## Source records

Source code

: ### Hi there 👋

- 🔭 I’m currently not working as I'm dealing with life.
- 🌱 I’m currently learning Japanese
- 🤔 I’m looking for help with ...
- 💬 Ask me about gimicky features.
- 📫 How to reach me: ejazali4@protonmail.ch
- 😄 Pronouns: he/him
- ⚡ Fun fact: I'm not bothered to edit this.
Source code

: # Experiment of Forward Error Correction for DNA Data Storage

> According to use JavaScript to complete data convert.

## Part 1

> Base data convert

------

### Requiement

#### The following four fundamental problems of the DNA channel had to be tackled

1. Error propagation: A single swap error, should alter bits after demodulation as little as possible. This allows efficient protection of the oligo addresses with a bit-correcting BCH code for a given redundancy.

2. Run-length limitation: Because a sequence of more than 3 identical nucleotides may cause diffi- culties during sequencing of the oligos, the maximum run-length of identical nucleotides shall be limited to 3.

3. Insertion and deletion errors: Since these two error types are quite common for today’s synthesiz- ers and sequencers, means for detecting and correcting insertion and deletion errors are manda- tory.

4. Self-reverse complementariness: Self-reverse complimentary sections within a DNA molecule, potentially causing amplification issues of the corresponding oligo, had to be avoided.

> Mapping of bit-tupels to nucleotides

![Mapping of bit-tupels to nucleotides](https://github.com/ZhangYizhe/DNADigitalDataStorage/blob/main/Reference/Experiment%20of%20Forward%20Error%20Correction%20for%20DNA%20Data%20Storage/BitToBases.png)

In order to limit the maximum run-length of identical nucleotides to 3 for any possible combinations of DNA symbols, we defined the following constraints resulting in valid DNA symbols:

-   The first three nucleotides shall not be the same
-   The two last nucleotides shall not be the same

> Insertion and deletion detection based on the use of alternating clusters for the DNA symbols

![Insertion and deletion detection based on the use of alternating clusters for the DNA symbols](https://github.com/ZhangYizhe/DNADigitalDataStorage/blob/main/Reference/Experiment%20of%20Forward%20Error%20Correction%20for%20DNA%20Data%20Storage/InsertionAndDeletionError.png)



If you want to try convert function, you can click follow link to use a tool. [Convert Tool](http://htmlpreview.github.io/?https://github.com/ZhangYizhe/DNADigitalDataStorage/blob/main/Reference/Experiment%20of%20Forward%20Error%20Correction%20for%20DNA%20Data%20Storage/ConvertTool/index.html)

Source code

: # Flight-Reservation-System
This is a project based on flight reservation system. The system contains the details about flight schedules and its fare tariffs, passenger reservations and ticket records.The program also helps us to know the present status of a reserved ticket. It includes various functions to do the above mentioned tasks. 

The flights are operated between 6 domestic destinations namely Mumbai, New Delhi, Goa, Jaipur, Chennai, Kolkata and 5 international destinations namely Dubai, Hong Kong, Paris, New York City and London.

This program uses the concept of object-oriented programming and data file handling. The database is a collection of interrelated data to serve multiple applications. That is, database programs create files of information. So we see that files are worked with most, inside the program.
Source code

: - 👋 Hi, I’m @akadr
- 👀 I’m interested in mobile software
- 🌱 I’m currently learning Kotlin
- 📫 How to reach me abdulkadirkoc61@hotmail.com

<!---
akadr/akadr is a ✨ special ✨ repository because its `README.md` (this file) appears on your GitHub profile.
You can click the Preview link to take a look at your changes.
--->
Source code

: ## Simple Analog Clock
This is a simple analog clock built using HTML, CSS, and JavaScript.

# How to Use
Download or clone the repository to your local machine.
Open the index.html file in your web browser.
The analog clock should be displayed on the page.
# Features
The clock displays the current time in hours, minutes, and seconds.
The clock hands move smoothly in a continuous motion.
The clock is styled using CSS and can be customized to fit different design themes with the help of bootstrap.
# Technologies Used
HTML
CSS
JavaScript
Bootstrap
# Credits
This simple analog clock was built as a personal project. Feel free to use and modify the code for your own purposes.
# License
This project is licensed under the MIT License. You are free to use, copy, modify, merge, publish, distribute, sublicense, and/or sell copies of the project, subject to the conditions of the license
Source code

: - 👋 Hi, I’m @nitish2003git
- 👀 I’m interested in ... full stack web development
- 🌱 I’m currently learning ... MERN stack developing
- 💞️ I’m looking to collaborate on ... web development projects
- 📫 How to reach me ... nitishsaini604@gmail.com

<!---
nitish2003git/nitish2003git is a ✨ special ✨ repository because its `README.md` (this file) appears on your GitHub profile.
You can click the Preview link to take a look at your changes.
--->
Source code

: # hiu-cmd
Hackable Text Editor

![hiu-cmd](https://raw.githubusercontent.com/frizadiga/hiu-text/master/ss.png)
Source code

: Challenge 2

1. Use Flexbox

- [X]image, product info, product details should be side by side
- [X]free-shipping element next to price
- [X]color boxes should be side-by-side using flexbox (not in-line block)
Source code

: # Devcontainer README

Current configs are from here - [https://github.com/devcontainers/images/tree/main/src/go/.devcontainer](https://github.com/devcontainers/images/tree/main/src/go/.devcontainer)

## Task directions
All of the records above are to be copied exactly.

## Reply to the task
Source code

: ### Hi there 👋

- 🔭 I’m currently not working as I'm dealing with life.
- 🌱 I’m currently learning Japanese
- 🤔 I’m looking for help with ...
- 💬 Ask me about gimicky features.
- 📫 How to reach me: ejazali4@protonmail.ch
- 😄 Pronouns: he/him
- ⚡ Fun fact: I'm not bothered to edit this.
Source code

: # Experiment of Forward Error Correction for DNA Data Storage

> According to use JavaScript to complete data convert.

## Part 1

> Base data convert

------

### Requiement

#### The following four fundamental problems of the DNA channel had to be tackled

1. Error propagation: A single swap error, should alter bits after demodulation as little as possible. This allows efficient protection of the oligo addresses with a bit-correcting BCH code for a given redundancy.

2. Run-length limitation: Because a sequence of more than 3 identical nucleotides may cause diffi- culties during sequencing of the oligos, the maximum run-length of identical nucleotides shall be limited to 3.

3. Insertion and deletion errors: Since these two error types are quite common for today’s synthesiz- ers and sequencers, means for detecting and correcting insertion and deletion errors are manda- tory.

4. Self-reverse complementariness: Self-reverse complimentary sections within a DNA molecule, potentially causing amplification issues of the corresponding oligo, had to be avoided.

> Mapping of bit-tupels to nucleotides

![Mapping of bit-tupels to nucleotides](https://github.com/ZhangYizhe/DNADigitalDataStorage/blob/main/Reference/Experiment%20of%20Forward%20Error%20Correction%20for%20DNA%20Data%20Storage/BitToBases.png)

In order to limit the maximum run-length of identical nucleotides to 3 for any possible combinations of DNA symbols, we defined the following constraints resulting in valid DNA symbols:

-   The first three nucleotides shall not be the same
-   The two last nucleotides shall not be the same

> Insertion and deletion detection based on the use of alternating clusters for the DNA symbols

![Insertion and deletion detection based on the use of alternating clusters for the DNA symbols](https://github.com/ZhangYizhe/DNADigitalDataStorage/blob/main/Reference/Experiment%20of%20Forward%20Error%20Correction%20for%20DNA%20Data%20Storage/InsertionAndDeletionError.png)



If you want to try convert function, you can click follow link to use a tool. [Convert Tool](http://htmlpreview.github.io/?https://github.com/ZhangYizhe/DNADigitalDataStorage/blob/main/Reference/Experiment%20of%20Forward%20Error%20Correction%20for%20DNA%20Data%20Storage/ConvertTool/index.html)

Source code

: # Flight-Reservation-System
This is a project based on flight reservation system. The system contains the details about flight schedules and its fare tariffs, passenger reservations and ticket records.The program also helps us to know the present status of a reserved ticket. It includes various functions to do the above mentioned tasks. 

The flights are operated between 6 domestic destinations namely Mumbai, New Delhi, Goa, Jaipur, Chennai, Kolkata and 5 international destinations namely Dubai, Hong Kong, Paris, New York City and London.

This program uses the concept of object-oriented programming and data file handling. The database is a collection of interrelated data to serve multiple applications. That is, database programs create files of information. So we see that files are worked with most, inside the program.
Source code

: - 👋 Hi, I’m @akadr
- 👀 I’m interested in mobile software
- 🌱 I’m currently learning Kotlin
- 📫 How to reach me abdulkadirkoc61@hotmail.com

<!---
akadr/akadr is a ✨ special ✨ repository because its `README.md` (this file) appears on your GitHub profile.
You can click the Preview link to take a look at your changes.
--->
Source code

: ## Simple Analog Clock
This is a simple analog clock built using HTML, CSS, and JavaScript.

# How to Use
Download or clone the repository to your local machine.
Open the index.html file in your web browser.
The analog clock should be displayed on the page.
# Features
The clock displays the current time in hours, minutes, and seconds.
The clock hands move smoothly in a continuous motion.
The clock is styled using CSS and can be customized to fit different design themes with the help of bootstrap.
# Technologies Used
HTML
CSS
JavaScript
Bootstrap
# Credits
This simple analog clock was built as a personal project. Feel free to use and modify the code for your own purposes.
# License
This project is licensed under the MIT License. You are free to use, copy, modify, merge, publish, distribute, sublicense, and/or sell copies of the project, subject to the conditions of the license
Source code

: - 👋 Hi, I’m @nitish2003git
- 👀 I’m interested in ... full stack web development
- 🌱 I’m currently learning ... MERN stack developing
- 💞️ I’m looking to collaborate on ... web development projects
- 📫 How to reach me ... nitishsaini604@gmail.com

<!---
nitish2003git/nitish2003git is a ✨ special ✨ repository because its `README.md` (this file) appears on your GitHub profile.
You can click the Preview link to take a look at your changes.
--->
Source code

: # hiu-cmd
Hackable Text Editor

![hiu-cmd](https://raw.githubusercontent.com/frizadiga/hiu-text/master/ss.png)
Source code

: Challenge 2

1. Use Flexbox

- [X]image, product info, product details should be side by side
- [X]free-shipping element next to price
- [X]color boxes should be side-by-side using flexbox (not in-line block)
Source code

: # Devcontainer README

Current configs are from here - [https://github.com/devcontainers/images/tree/main/src/go/.devcontainer](https://github.com/devcontainers/images/tree/main/src/go/.devcontainer)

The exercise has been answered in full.